WHAT YOU SHOULD DO
Each entry must come back word for word; drop the images as you go.

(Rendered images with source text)
※
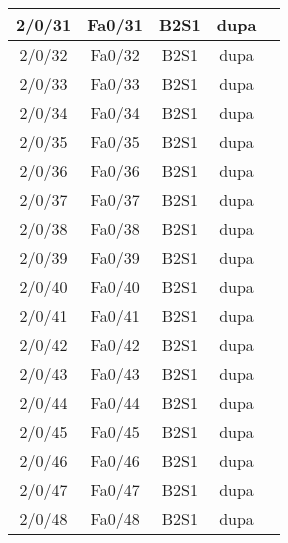 \begin{center}
\begin{longtable}{|c|c|c|c|c|}
	2/0/31 & Fa0/31 & B2S1 & dupa \\ \hline
	2/0/32 & Fa0/32 & B2S1 & dupa \\ \hline
	2/0/33 & Fa0/33 & B2S1 & dupa \\ \hline
	2/0/34 & Fa0/34 & B2S1 & dupa \\ \hline
	2/0/35 & Fa0/35 & B2S1 & dupa \\ \hline
	2/0/36 & Fa0/36 & B2S1 & dupa \\ \hline
	2/0/37 & Fa0/37 & B2S1 & dupa \\ \hline
	2/0/38 & Fa0/38 & B2S1 & dupa \\ \hline
	2/0/39 & Fa0/39 & B2S1 & dupa \\ \hline
	2/0/40 & Fa0/40 & B2S1 & dupa \\ \hline
	2/0/41 & Fa0/41 & B2S1 & dupa \\ \hline
	2/0/42 & Fa0/42 & B2S1 & dupa \\ \hline
	2/0/43 & Fa0/43 & B2S1 & dupa \\ \hline
	2/0/44 & Fa0/44 & B2S1 & dupa \\ \hline
	2/0/45 & Fa0/45 & B2S1 & dupa \\ \hline
	2/0/46 & Fa0/46 & B2S1 & dupa \\ \hline
	2/0/47 & Fa0/47 & B2S1 & dupa \\ \hline
	2/0/48 & Fa0/48 & B2S1 & dupa \\ \hline
    \end{longtable}
\end{center}

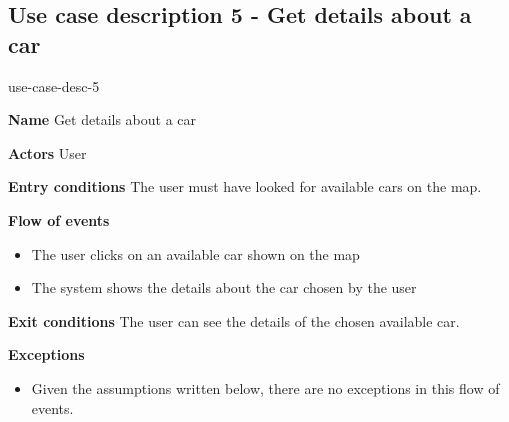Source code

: \subsection{Use case description 5 - Get details about a car}
\begin{labeling}{use-case-desc-5}
		\item[\textbf{Name}] Get details about a car
		\item[\textbf{Actors}] User
		\item[\textbf{Entry conditions}] The user must have looked for available cars on the map.
		\item[\textbf{Flow of events}]
			\begin{itemize}
				\item[]
				\item The user clicks on an available car shown on the map
				\item The system shows the details about the car chosen by the user
			\end{itemize}
		\item[\textbf{Exit conditions}] The user can see the details of the chosen available car.
		\item[\textbf{Exceptions}]
			\begin{itemize}
				\item[]
				\item Given the assumptions written below, there are no exceptions in this flow of events.
			\end{itemize}
	\end{labeling}	
	
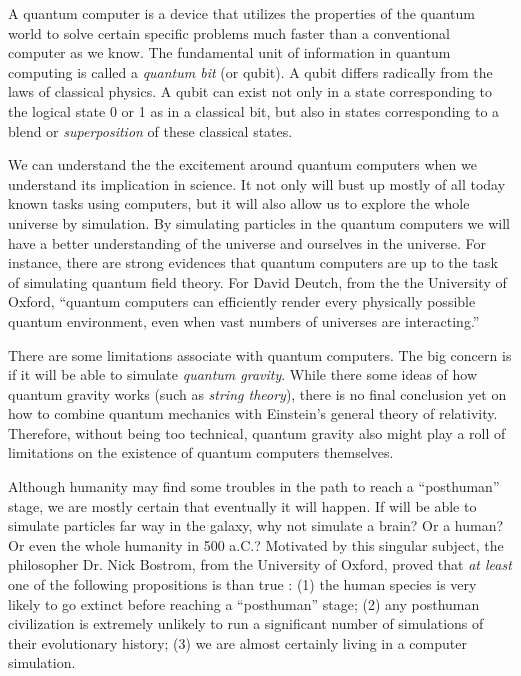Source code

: \documentclass[twoside,11pt]{article}
\begin{document}
A quantum computer is a device that utilizes the properties of the quantum world to solve certain specific problems much faster than a conventional computer as we know.
The fundamental unit of information in quantum computing is called a \emph{quantum bit} (or qubit).
A qubit differs radically from the laws of classical physics.
A qubit can exist not only in a state corresponding to the logical state 0 or 1 as in a classical bit, but also in states corresponding to a blend or \emph{superposition} of these classical states.

We can understand the the excitement around quantum computers when we understand its implication in science.
It not only will bust up mostly of all today known tasks using computers, but it will also allow us to explore the whole universe by simulation.
By simulating particles in the quantum computers we will have a better understanding of the universe and ourselves in the universe.
For instance, there are strong evidences that quantum computers are up to the task of simulating quantum field theory.
For David Deutch, from the the University of Oxford, ``quantum computers can efficiently render every physically possible quantum environment, even when vast numbers of universes are interacting.''

There are some limitations associate with quantum computers.
The big concern is if it will be able to simulate \emph{quantum gravity}.
While there some ideas of how quantum gravity works (such as \emph{string theory}), there is no final conclusion yet on how to combine quantum mechanics with Einstein’s general theory of relativity.
Therefore, without being too technical, quantum gravity also might play a roll of limitations on the existence of quantum computers themselves.


Although humanity may find some troubles in the path to reach a ``posthuman'' stage, we are mostly certain that eventually it will happen.
If will be able to simulate particles far way in the galaxy, why not simulate a brain? Or a human? Or even the whole humanity in 500 a.C.?
Motivated by this singular subject, the philosopher Dr. Nick Bostrom, from the University of Oxford, proved that \emph{at least} one of the following propositions is than true \citep{bostrom2003we}:
(1) the human species is very likely to go extinct before reaching a ``posthuman'' stage; 
(2) any posthuman civilization is extremely unlikely to run a significant number of simulations of their evolutionary history; 
(3) we are almost certainly living in a computer simulation. 
\end{document}
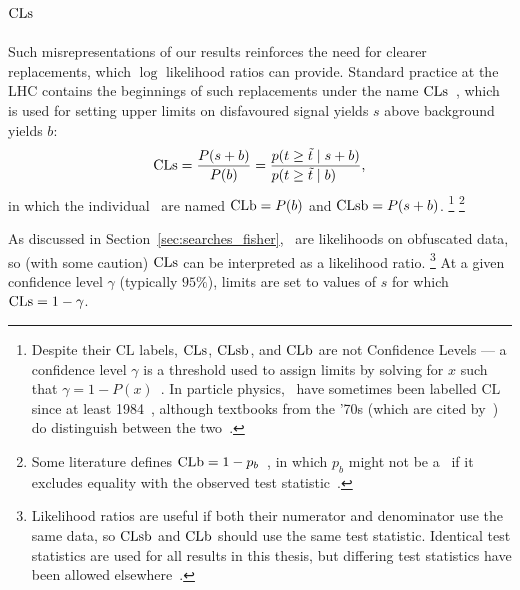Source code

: \subsection{\texorpdfstring{$\mathrm{CLs}$}{CLs}}
Such misrepresentations of our results reinforces the need for clearer
replacements, which $\log$ likelihood ratios can provide.
Standard practice at the LHC contains the beginnings of such
replacements under the name $\mathrm{CLs}$~\cite{
read2000modified,
Read2002cls,
junk1999confidence,
read1997optimal,
bock1998lower,
etde1998prospects,
lep2000searches,
lep2003search,
Murray2010heretic,
cern2011procedure,
pdg2022ynf
},
which is used for setting upper limits on disfavoured signal yields $s$
above background yields $b$:
\begin{equation}
\label{eqn:searches_cls}
\cls
=
\frac{P(s + b)}{P(b)}
=
\frac{
\prob{t \geq \tilde{t}}{s + b}
}{
\prob{t \geq \tilde{t}}{b}\hfill
}
,
\end{equation}
in which the individual \pvalues\ are named
$\mathrm{CLb} = P(b)$ and
$\mathrm{CLsb} = P(s + b)$.%
\footnote{%
Despite their $\mathrm{CL}$ labels, $\mathrm{CLs}$, $\mathrm{CLsb}$, and $\mathrm{CLb}$ are not
Confidence Levels ---
a confidence level $\gamma$ is a threshold used to assign limits by solving
for $x$ such that $\gamma = 1 - P(x)$~\cite{pdg1996}.
In particle physics, \pvalues\ have sometimes been labelled $\mathrm{CL}$ since
at least 1984~\cite{pdg1984}, although textbooks from the '70s (which are cited
by~\cite{pdg1984}) do distinguish between the two~\cite{
eadie1971statistical,
frodesen1979probability
}.%
}%
\footnote{%
Some literature defines $\mathrm{CLb} = 1 - p_b$~\cite{
Cowan:2010js,
pdg2022ynf
},
in which $p_b$ might not be a \pvalue\ if it excludes equality with the
observed test statistic~\cite{cern2011procedure}.
}

As discussed in Section~\ref{sec:searches_fisher}, \pvalues\ are likelihoods
on obfuscated data, so (with some caution) $\mathrm{CLs}$ can be interpreted as a
likelihood ratio.%
\footnote{%
Likelihood ratios are useful if both their numerator and denominator use the
same data, so $\mathrm{CLsb}$ and $\mathrm{CLb}$ should use the same test statistic.
Identical test statistics are used for all results in this thesis, but
differing test statistics have been allowed elsewhere~\cite{bock1998lower}.
}%
At a given confidence level $\gamma$ (typically $95\%$), limits are set to
values of $s$ for which $\mathrm{CLs} = 1 - \gamma$.


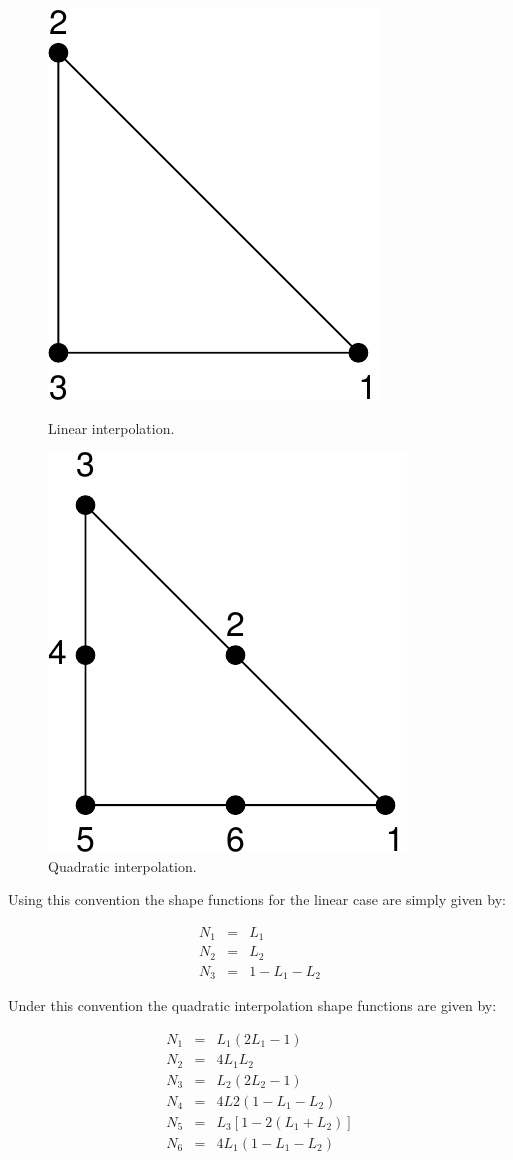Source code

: \documentclass[12pt]{article}
\begin{document}
\begin{figure}[!hbt]
\begin{minipage}[b]{0.5\linewidth}
\centering
\includegraphics[width = 0.4\linewidth]{tria3.pdf}
\caption{Linear interpolation.}
\end{minipage}
\hspace{0.5cm}
\begin{minipage}[b]{0.5\linewidth}
\centering
\includegraphics[width = 0.4\linewidth]{tria6.pdf}
\caption{Quadratic interpolation.}
\end{minipage}
\end{figure}

Using this convention the shape functions for the linear case are simply given by:

\begin{eqnarray}
N_1 & = & L_1 \\
N_2 & = & L_2 \\
N_3 & = & 1-L_1-L_2
\end{eqnarray}

Under this convention the quadratic interpolation shape functions are given by:

\begin{eqnarray}
N_1 & = & L_1(2L_1-1) \\
N_2 & = & 4L_1L_2 \\
N_3 & = & L_2(2L_2-1) \\
N_4 & = & 4L2(1-L_1-L_2) \\
N_5 & = & L_3[1-2(L_1+L_2)] \\
N_6 & = & 4L_1(1-L_1-L_2)
\end{eqnarray}
\end{document}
※
REPLY
 \begin{center}
\begin{longtable}{|c|c|c|c|c|}
	2/0/31 & Fa0/31 & B2S1 & dupa \\ \hline
	2/0/32 & Fa0/32 & B2S1 & dupa \\ \hline
	2/0/33 & Fa0/33 & B2S1 & dupa \\ \hline
	2/0/34 & Fa0/34 & B2S1 & dupa \\ \hline
	2/0/35 & Fa0/35 & B2S1 & dupa \\ \hline
	2/0/36 & Fa0/36 & B2S1 & dupa \\ \hline
	2/0/37 & Fa0/37 & B2S1 & dupa \\ \hline
	2/0/38 & Fa0/38 & B2S1 & dupa \\ \hline
	2/0/39 & Fa0/39 & B2S1 & dupa \\ \hline
	2/0/40 & Fa0/40 & B2S1 & dupa \\ \hline
	2/0/41 & Fa0/41 & B2S1 & dupa \\ \hline
	2/0/42 & Fa0/42 & B2S1 & dupa \\ \hline
	2/0/43 & Fa0/43 & B2S1 & dupa \\ \hline
	2/0/44 & Fa0/44 & B2S1 & dupa \\ \hline
	2/0/45 & Fa0/45 & B2S1 & dupa \\ \hline
	2/0/46 & Fa0/46 & B2S1 & dupa \\ \hline
	2/0/47 & Fa0/47 & B2S1 & dupa \\ \hline
	2/0/48 & Fa0/48 & B2S1 & dupa \\ \hline
    \end{longtable}
\end{center}

Source code

: \subsection{Use case description 5 - Get details about a car}
\begin{labeling}{use-case-desc-5}
		\item[\textbf{Name}] Get details about a car
		\item[\textbf{Actors}] User
		\item[\textbf{Entry conditions}] The user must have looked for available cars on the map.
		\item[\textbf{Flow of events}]
			\begin{itemize}
				\item[]
				\item The user clicks on an available car shown on the map
				\item The system shows the details about the car chosen by the user
			\end{itemize}
		\item[\textbf{Exit conditions}] The user can see the details of the chosen available car.
		\item[\textbf{Exceptions}]
			\begin{itemize}
				\item[]
				\item Given the assumptions written below, there are no exceptions in this flow of events.
			\end{itemize}
	\end{labeling}	
	
Source code

: \documentclass[twoside,11pt]{article}
\begin{document}
A quantum computer is a device that utilizes the properties of the quantum world to solve certain specific problems much faster than a conventional computer as we know.
The fundamental unit of information in quantum computing is called a \emph{quantum bit} (or qubit).
A qubit differs radically from the laws of classical physics.
A qubit can exist not only in a state corresponding to the logical state 0 or 1 as in a classical bit, but also in states corresponding to a blend or \emph{superposition} of these classical states.

We can understand the the excitement around quantum computers when we understand its implication in science.
It not only will bust up mostly of all today known tasks using computers, but it will also allow us to explore the whole universe by simulation.
By simulating particles in the quantum computers we will have a better understanding of the universe and ourselves in the universe.
For instance, there are strong evidences that quantum computers are up to the task of simulating quantum field theory.
For David Deutch, from the the University of Oxford, ``quantum computers can efficiently render every physically possible quantum environment, even when vast numbers of universes are interacting.''

There are some limitations associate with quantum computers.
The big concern is if it will be able to simulate \emph{quantum gravity}.
While there some ideas of how quantum gravity works (such as \emph{string theory}), there is no final conclusion yet on how to combine quantum mechanics with Einstein’s general theory of relativity.
Therefore, without being too technical, quantum gravity also might play a roll of limitations on the existence of quantum computers themselves.


Although humanity may find some troubles in the path to reach a ``posthuman'' stage, we are mostly certain that eventually it will happen.
If will be able to simulate particles far way in the galaxy, why not simulate a brain? Or a human? Or even the whole humanity in 500 a.C.?
Motivated by this singular subject, the philosopher Dr. Nick Bostrom, from the University of Oxford, proved that \emph{at least} one of the following propositions is than true \citep{bostrom2003we}:
(1) the human species is very likely to go extinct before reaching a ``posthuman'' stage; 
(2) any posthuman civilization is extremely unlikely to run a significant number of simulations of their evolutionary history; 
(3) we are almost certainly living in a computer simulation. 
\end{document}
Source code

: \subsection{\texorpdfstring{$\mathrm{CLs}$}{CLs}}
Such misrepresentations of our results reinforces the need for clearer
replacements, which $\log$ likelihood ratios can provide.
Standard practice at the LHC contains the beginnings of such
replacements under the name $\mathrm{CLs}$~\cite{
read2000modified,
Read2002cls,
junk1999confidence,
read1997optimal,
bock1998lower,
etde1998prospects,
lep2000searches,
lep2003search,
Murray2010heretic,
cern2011procedure,
pdg2022ynf
},
which is used for setting upper limits on disfavoured signal yields $s$
above background yields $b$:
\begin{equation}
\label{eqn:searches_cls}
\cls
=
\frac{P(s + b)}{P(b)}
=
\frac{
\prob{t \geq \tilde{t}}{s + b}
}{
\prob{t \geq \tilde{t}}{b}\hfill
}
,
\end{equation}
in which the individual \pvalues\ are named
$\mathrm{CLb} = P(b)$ and
$\mathrm{CLsb} = P(s + b)$.%
\footnote{%
Despite their $\mathrm{CL}$ labels, $\mathrm{CLs}$, $\mathrm{CLsb}$, and $\mathrm{CLb}$ are not
Confidence Levels ---
a confidence level $\gamma$ is a threshold used to assign limits by solving
for $x$ such that $\gamma = 1 - P(x)$~\cite{pdg1996}.
In particle physics, \pvalues\ have sometimes been labelled $\mathrm{CL}$ since
at least 1984~\cite{pdg1984}, although textbooks from the '70s (which are cited
by~\cite{pdg1984}) do distinguish between the two~\cite{
eadie1971statistical,
frodesen1979probability
}.%
}%
\footnote{%
Some literature defines $\mathrm{CLb} = 1 - p_b$~\cite{
Cowan:2010js,
pdg2022ynf
},
in which $p_b$ might not be a \pvalue\ if it excludes equality with the
observed test statistic~\cite{cern2011procedure}.
}

As discussed in Section~\ref{sec:searches_fisher}, \pvalues\ are likelihoods
on obfuscated data, so (with some caution) $\mathrm{CLs}$ can be interpreted as a
likelihood ratio.%
\footnote{%
Likelihood ratios are useful if both their numerator and denominator use the
same data, so $\mathrm{CLsb}$ and $\mathrm{CLb}$ should use the same test statistic.
Identical test statistics are used for all results in this thesis, but
differing test statistics have been allowed elsewhere~\cite{bock1998lower}.
}%
At a given confidence level $\gamma$ (typically $95\%$), limits are set to
values of $s$ for which $\mathrm{CLs} = 1 - \gamma$.


Source code

: \documentclass[12pt]{article}
\begin{document}
\begin{figure}[!hbt]
\begin{minipage}[b]{0.5\linewidth}
\centering
\includegraphics[width = 0.4\linewidth]{tria3.pdf}
\caption{Linear interpolation.}
\end{minipage}
\hspace{0.5cm}
\begin{minipage}[b]{0.5\linewidth}
\centering
\includegraphics[width = 0.4\linewidth]{tria6.pdf}
\caption{Quadratic interpolation.}
\end{minipage}
\end{figure}

Using this convention the shape functions for the linear case are simply given by:

\begin{eqnarray}
N_1 & = & L_1 \\
N_2 & = & L_2 \\
N_3 & = & 1-L_1-L_2
\end{eqnarray}

Under this convention the quadratic interpolation shape functions are given by:

\begin{eqnarray}
N_1 & = & L_1(2L_1-1) \\
N_2 & = & 4L_1L_2 \\
N_3 & = & L_2(2L_2-1) \\
N_4 & = & 4L2(1-L_1-L_2) \\
N_5 & = & L_3[1-2(L_1+L_2)] \\
N_6 & = & 4L_1(1-L_1-L_2)
\end{eqnarray}
\end{document}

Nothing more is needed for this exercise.